EXERCISE OBJECTIVE:
Whenever the string "Suppose" appears in a line below, please copy the line out.

Plain-text document sources:
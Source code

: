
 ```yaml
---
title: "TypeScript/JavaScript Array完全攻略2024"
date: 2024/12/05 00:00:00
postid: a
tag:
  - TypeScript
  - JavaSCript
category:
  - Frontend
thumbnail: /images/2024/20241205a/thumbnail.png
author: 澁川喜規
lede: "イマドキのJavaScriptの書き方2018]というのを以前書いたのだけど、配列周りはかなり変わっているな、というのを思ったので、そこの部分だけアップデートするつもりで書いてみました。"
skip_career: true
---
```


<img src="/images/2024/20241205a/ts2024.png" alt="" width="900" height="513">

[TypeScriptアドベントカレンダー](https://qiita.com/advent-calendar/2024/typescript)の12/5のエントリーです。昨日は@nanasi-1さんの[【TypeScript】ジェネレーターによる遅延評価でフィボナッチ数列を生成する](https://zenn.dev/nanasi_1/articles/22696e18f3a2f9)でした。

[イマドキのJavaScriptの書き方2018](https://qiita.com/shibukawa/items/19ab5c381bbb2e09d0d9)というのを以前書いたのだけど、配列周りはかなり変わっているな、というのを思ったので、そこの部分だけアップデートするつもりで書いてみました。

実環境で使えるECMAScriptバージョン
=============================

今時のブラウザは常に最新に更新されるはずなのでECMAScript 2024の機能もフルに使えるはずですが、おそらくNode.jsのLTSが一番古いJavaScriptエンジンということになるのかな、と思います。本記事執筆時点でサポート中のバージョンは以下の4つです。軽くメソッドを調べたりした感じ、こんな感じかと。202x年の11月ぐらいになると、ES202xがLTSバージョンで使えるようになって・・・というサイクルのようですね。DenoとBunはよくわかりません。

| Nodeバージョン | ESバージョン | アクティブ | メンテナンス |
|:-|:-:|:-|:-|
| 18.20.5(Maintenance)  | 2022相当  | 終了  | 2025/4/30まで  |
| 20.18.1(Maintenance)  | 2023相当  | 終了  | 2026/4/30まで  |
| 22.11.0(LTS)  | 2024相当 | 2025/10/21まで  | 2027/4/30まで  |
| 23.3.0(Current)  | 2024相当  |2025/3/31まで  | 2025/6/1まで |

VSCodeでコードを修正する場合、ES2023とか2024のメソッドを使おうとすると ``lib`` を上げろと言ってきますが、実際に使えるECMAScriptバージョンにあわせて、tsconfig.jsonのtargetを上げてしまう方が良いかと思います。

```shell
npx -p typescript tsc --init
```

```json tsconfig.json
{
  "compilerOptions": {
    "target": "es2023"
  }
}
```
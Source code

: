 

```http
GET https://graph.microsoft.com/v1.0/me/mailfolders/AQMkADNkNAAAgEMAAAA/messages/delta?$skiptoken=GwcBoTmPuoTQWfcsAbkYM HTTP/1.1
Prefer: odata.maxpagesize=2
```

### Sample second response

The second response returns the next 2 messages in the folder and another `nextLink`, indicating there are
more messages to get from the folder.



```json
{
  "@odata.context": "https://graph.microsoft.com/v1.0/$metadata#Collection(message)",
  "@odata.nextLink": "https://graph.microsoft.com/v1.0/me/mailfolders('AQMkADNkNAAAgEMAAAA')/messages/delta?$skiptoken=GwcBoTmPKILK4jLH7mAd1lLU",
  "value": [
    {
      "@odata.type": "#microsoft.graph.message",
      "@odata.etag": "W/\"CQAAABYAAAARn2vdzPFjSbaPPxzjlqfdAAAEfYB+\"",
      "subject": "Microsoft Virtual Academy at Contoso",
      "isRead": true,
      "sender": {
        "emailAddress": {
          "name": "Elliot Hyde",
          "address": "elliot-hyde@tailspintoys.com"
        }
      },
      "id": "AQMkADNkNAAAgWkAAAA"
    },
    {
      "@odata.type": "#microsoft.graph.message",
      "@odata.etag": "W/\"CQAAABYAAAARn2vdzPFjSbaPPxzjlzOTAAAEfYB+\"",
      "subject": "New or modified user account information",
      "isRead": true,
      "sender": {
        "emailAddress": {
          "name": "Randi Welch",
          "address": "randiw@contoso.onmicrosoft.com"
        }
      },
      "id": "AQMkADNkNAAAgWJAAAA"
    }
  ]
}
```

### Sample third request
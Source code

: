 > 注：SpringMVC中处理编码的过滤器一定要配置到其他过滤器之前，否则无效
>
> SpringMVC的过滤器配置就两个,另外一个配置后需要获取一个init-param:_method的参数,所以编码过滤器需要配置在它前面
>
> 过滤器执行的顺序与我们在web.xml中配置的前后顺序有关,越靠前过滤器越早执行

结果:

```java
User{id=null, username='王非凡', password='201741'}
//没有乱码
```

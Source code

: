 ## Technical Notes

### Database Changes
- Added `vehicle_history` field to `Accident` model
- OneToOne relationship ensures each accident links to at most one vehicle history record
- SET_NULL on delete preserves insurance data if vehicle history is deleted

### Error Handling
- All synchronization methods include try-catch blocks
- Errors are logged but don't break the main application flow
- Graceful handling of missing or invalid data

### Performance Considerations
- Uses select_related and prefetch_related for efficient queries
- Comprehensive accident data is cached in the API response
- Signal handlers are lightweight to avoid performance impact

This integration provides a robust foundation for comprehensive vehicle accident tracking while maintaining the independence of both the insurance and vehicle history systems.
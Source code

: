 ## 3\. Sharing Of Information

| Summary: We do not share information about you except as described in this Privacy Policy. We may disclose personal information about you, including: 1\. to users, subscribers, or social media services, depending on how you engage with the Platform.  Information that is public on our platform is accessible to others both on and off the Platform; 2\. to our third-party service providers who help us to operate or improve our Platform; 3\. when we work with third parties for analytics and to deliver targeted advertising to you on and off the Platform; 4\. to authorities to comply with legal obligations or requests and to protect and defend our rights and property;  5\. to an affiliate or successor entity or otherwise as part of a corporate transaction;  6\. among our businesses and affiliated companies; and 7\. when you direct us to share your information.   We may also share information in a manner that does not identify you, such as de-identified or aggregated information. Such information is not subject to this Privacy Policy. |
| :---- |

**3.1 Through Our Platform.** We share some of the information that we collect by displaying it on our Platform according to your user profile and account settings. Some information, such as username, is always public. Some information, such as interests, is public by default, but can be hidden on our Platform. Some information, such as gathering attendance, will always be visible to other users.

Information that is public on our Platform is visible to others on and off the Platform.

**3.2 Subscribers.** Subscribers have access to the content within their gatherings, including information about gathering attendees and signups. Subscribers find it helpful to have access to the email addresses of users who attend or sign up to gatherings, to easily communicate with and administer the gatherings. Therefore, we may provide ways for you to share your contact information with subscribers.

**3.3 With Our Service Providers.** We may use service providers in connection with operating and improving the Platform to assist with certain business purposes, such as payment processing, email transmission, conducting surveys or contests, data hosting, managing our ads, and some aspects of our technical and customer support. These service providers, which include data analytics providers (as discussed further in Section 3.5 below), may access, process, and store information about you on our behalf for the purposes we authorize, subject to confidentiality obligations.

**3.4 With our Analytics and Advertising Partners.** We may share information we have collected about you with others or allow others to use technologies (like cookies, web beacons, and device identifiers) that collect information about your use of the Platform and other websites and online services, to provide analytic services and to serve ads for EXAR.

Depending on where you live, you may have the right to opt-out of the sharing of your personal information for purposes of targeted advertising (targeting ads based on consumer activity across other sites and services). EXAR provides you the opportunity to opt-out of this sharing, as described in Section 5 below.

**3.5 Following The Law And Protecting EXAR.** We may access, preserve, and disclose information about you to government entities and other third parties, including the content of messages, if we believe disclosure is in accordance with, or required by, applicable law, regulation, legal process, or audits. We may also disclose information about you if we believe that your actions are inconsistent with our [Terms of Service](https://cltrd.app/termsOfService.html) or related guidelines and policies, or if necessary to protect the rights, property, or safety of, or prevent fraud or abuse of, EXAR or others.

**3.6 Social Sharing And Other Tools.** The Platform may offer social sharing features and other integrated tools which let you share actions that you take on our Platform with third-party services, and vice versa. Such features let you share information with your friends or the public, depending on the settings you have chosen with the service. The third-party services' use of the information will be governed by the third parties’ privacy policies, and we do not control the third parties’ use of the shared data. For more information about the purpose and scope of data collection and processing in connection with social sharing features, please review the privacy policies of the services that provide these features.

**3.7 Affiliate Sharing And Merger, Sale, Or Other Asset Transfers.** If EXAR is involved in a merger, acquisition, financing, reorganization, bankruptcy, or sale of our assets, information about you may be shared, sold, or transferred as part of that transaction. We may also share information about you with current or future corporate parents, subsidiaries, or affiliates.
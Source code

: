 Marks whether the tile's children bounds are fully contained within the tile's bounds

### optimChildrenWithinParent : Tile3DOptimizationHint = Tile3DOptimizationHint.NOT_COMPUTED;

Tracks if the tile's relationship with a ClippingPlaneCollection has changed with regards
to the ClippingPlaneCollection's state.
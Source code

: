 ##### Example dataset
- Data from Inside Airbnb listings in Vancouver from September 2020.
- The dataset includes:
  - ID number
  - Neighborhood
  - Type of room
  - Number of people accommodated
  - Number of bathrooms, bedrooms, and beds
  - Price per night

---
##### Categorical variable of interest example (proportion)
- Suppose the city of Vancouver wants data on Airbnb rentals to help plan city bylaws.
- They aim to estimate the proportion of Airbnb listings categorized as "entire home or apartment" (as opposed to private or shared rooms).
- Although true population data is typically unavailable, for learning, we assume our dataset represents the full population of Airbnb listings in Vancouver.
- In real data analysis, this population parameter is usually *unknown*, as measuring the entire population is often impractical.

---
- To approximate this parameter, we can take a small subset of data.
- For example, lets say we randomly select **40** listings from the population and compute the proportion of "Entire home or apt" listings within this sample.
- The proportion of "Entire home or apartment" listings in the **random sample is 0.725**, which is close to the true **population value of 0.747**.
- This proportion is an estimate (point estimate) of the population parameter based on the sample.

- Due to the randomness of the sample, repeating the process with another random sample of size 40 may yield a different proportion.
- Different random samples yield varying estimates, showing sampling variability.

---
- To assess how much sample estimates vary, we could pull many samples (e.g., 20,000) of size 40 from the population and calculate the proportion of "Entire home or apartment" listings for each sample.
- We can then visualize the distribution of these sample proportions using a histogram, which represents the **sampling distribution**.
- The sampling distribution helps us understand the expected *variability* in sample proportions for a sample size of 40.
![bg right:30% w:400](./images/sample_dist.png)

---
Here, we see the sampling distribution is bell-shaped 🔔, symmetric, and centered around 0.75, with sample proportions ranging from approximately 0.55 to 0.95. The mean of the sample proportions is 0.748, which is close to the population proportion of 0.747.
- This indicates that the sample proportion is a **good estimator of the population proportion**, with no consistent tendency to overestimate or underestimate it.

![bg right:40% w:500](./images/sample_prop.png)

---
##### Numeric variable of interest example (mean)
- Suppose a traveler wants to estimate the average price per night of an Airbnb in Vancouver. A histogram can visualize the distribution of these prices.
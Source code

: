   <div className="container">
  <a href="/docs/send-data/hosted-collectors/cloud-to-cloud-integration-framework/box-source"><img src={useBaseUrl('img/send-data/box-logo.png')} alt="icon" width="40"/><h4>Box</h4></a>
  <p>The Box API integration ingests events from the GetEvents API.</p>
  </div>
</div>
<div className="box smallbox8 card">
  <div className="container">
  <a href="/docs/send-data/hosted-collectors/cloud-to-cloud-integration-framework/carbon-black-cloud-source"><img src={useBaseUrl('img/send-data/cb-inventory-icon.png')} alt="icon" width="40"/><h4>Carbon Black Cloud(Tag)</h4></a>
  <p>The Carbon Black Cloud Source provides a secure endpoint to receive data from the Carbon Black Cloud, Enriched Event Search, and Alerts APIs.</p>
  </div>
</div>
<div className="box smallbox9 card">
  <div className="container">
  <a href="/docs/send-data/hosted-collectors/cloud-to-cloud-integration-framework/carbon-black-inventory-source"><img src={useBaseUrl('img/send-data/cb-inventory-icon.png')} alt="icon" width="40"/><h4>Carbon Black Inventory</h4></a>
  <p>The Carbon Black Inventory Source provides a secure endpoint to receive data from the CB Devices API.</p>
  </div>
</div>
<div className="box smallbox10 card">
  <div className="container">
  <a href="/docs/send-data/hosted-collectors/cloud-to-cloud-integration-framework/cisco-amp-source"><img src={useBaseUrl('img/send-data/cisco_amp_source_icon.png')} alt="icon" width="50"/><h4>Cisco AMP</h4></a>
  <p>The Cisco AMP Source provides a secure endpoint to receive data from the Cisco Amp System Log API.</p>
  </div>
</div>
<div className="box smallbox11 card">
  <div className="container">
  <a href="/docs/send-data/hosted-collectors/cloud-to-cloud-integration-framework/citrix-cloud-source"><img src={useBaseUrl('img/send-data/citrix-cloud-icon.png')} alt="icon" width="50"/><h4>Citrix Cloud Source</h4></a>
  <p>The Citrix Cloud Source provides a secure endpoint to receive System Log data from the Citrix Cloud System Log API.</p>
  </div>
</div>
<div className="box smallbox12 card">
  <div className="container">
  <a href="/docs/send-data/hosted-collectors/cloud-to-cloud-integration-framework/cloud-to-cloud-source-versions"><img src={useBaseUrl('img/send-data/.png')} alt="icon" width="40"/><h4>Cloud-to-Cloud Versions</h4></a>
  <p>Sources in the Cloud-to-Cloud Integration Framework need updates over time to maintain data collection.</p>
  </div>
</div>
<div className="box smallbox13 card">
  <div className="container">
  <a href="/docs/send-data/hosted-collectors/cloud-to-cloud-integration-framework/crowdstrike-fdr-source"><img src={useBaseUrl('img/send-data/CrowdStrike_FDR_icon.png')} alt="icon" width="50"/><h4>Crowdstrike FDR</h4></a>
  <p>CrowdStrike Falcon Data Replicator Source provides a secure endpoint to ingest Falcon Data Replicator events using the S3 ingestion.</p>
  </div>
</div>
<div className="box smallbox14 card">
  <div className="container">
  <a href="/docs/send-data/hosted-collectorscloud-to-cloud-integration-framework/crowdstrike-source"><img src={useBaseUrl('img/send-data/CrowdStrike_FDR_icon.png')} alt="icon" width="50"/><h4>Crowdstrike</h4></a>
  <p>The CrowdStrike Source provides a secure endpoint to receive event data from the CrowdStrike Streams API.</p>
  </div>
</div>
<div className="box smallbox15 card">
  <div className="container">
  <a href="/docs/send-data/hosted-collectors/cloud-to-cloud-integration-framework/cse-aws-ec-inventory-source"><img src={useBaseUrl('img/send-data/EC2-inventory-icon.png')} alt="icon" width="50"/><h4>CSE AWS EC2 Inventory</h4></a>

ANSWER:
- Suppose the city of Vancouver wants data on Airbnb rentals to help plan city bylaws.
- Suppose a traveler wants to estimate the average price per night of an Airbnb in Vancouver. A histogram can visualize the distribution of these prices.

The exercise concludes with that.